Repeat every record below exactly as written.

## Saved data entries:
"""
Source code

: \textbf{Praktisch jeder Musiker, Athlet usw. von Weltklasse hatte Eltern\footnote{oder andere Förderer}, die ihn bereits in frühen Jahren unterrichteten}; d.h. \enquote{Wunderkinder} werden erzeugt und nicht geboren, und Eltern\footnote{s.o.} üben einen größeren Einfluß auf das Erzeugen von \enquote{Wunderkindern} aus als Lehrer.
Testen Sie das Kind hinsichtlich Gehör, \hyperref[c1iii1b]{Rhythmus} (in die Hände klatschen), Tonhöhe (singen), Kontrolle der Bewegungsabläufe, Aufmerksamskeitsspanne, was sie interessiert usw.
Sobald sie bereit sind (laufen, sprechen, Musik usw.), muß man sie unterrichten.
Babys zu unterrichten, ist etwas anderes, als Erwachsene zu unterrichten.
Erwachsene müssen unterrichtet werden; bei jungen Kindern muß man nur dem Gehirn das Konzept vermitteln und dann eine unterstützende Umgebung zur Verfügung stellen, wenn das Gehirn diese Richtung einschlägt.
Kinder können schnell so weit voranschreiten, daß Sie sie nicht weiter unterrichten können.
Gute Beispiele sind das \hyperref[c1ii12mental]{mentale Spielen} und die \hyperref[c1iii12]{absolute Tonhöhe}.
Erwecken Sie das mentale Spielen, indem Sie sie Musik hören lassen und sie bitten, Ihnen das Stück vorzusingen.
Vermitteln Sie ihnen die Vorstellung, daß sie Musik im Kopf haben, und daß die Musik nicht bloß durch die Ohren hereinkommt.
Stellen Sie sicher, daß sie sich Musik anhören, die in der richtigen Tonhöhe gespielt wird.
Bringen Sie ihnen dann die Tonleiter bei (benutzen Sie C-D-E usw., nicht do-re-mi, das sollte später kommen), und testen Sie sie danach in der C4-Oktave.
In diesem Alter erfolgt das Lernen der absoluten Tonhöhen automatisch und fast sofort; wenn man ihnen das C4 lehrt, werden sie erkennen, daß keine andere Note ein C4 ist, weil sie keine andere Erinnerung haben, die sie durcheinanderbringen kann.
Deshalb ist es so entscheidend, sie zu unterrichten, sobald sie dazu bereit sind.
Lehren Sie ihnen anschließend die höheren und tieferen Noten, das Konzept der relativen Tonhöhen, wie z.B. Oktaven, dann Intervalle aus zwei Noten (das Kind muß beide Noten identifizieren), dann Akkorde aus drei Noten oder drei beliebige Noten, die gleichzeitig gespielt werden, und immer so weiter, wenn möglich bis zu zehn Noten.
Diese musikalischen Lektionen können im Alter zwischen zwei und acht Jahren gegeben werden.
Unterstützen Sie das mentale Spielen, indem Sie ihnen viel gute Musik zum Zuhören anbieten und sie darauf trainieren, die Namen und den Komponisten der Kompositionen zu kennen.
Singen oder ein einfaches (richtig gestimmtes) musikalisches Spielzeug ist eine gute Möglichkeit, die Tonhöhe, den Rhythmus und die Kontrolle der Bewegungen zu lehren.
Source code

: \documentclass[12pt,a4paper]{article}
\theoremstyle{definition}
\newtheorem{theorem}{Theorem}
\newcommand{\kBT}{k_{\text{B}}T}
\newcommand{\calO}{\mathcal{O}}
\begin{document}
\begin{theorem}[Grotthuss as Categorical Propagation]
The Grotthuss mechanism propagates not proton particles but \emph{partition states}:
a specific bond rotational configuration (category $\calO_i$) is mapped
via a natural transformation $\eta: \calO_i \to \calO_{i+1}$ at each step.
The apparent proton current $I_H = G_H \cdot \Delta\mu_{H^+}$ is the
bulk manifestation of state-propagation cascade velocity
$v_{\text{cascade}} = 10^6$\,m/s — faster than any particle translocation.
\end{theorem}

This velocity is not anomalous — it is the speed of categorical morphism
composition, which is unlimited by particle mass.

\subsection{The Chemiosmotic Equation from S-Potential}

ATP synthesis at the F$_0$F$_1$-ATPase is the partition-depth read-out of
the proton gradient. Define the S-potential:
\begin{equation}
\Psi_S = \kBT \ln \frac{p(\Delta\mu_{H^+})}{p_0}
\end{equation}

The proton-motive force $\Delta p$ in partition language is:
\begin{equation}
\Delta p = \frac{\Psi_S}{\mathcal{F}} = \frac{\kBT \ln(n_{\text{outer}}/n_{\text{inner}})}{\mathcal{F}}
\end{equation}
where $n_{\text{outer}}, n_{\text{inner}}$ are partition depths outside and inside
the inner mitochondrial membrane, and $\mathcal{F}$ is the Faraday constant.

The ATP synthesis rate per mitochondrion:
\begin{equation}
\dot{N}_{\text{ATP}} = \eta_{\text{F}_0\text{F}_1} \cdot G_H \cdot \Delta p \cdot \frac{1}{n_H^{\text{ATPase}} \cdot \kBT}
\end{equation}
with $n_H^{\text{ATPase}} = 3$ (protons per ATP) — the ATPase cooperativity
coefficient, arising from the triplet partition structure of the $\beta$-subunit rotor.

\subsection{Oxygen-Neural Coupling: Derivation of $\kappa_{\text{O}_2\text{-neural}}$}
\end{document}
"""
## Exercise result:
Source code

: \textbf{Praktisch jeder Musiker, Athlet usw. von Weltklasse hatte Eltern\footnote{oder andere Förderer}, die ihn bereits in frühen Jahren unterrichteten}; d.h. \enquote{Wunderkinder} werden erzeugt und nicht geboren, und Eltern\footnote{s.o.} üben einen größeren Einfluß auf das Erzeugen von \enquote{Wunderkindern} aus als Lehrer.
Testen Sie das Kind hinsichtlich Gehör, \hyperref[c1iii1b]{Rhythmus} (in die Hände klatschen), Tonhöhe (singen), Kontrolle der Bewegungsabläufe, Aufmerksamskeitsspanne, was sie interessiert usw.
Sobald sie bereit sind (laufen, sprechen, Musik usw.), muß man sie unterrichten.
Babys zu unterrichten, ist etwas anderes, als Erwachsene zu unterrichten.
Erwachsene müssen unterrichtet werden; bei jungen Kindern muß man nur dem Gehirn das Konzept vermitteln und dann eine unterstützende Umgebung zur Verfügung stellen, wenn das Gehirn diese Richtung einschlägt.
Kinder können schnell so weit voranschreiten, daß Sie sie nicht weiter unterrichten können.
Gute Beispiele sind das \hyperref[c1ii12mental]{mentale Spielen} und die \hyperref[c1iii12]{absolute Tonhöhe}.
Erwecken Sie das mentale Spielen, indem Sie sie Musik hören lassen und sie bitten, Ihnen das Stück vorzusingen.
Vermitteln Sie ihnen die Vorstellung, daß sie Musik im Kopf haben, und daß die Musik nicht bloß durch die Ohren hereinkommt.
Stellen Sie sicher, daß sie sich Musik anhören, die in der richtigen Tonhöhe gespielt wird.
Bringen Sie ihnen dann die Tonleiter bei (benutzen Sie C-D-E usw., nicht do-re-mi, das sollte später kommen), und testen Sie sie danach in der C4-Oktave.
In diesem Alter erfolgt das Lernen der absoluten Tonhöhen automatisch und fast sofort; wenn man ihnen das C4 lehrt, werden sie erkennen, daß keine andere Note ein C4 ist, weil sie keine andere Erinnerung haben, die sie durcheinanderbringen kann.
Deshalb ist es so entscheidend, sie zu unterrichten, sobald sie dazu bereit sind.
Lehren Sie ihnen anschließend die höheren und tieferen Noten, das Konzept der relativen Tonhöhen, wie z.B. Oktaven, dann Intervalle aus zwei Noten (das Kind muß beide Noten identifizieren), dann Akkorde aus drei Noten oder drei beliebige Noten, die gleichzeitig gespielt werden, und immer so weiter, wenn möglich bis zu zehn Noten.
Diese musikalischen Lektionen können im Alter zwischen zwei und acht Jahren gegeben werden.
Unterstützen Sie das mentale Spielen, indem Sie ihnen viel gute Musik zum Zuhören anbieten und sie darauf trainieren, die Namen und den Komponisten der Kompositionen zu kennen.
Singen oder ein einfaches (richtig gestimmtes) musikalisches Spielzeug ist eine gute Möglichkeit, die Tonhöhe, den Rhythmus und die Kontrolle der Bewegungen zu lehren.
Source code

: \documentclass[12pt,a4paper]{article}
\theoremstyle{definition}
\newtheorem{theorem}{Theorem}
\newcommand{\kBT}{k_{\text{B}}T}
\newcommand{\calO}{\mathcal{O}}
\begin{document}
\begin{theorem}[Grotthuss as Categorical Propagation]
The Grotthuss mechanism propagates not proton particles but \emph{partition states}:
a specific bond rotational configuration (category $\calO_i$) is mapped
via a natural transformation $\eta: \calO_i \to \calO_{i+1}$ at each step.
The apparent proton current $I_H = G_H \cdot \Delta\mu_{H^+}$ is the
bulk manifestation of state-propagation cascade velocity
$v_{\text{cascade}} = 10^6$\,m/s — faster than any particle translocation.
\end{theorem}

This velocity is not anomalous — it is the speed of categorical morphism
composition, which is unlimited by particle mass.

\subsection{The Chemiosmotic Equation from S-Potential}

ATP synthesis at the F$_0$F$_1$-ATPase is the partition-depth read-out of
the proton gradient. Define the S-potential:
\begin{equation}
\Psi_S = \kBT \ln \frac{p(\Delta\mu_{H^+})}{p_0}
\end{equation}

The proton-motive force $\Delta p$ in partition language is:
\begin{equation}
\Delta p = \frac{\Psi_S}{\mathcal{F}} = \frac{\kBT \ln(n_{\text{outer}}/n_{\text{inner}})}{\mathcal{F}}
\end{equation}
where $n_{\text{outer}}, n_{\text{inner}}$ are partition depths outside and inside
the inner mitochondrial membrane, and $\mathcal{F}$ is the Faraday constant.

The ATP synthesis rate per mitochondrion:
\begin{equation}
\dot{N}_{\text{ATP}} = \eta_{\text{F}_0\text{F}_1} \cdot G_H \cdot \Delta p \cdot \frac{1}{n_H^{\text{ATPase}} \cdot \kBT}
\end{equation}
with $n_H^{\text{ATPase}} = 3$ (protons per ATP) — the ATPase cooperativity
coefficient, arising from the triplet partition structure of the $\beta$-subunit rotor.

\subsection{Oxygen-Neural Coupling: Derivation of $\kappa_{\text{O}_2\text{-neural}}$}
\end{document}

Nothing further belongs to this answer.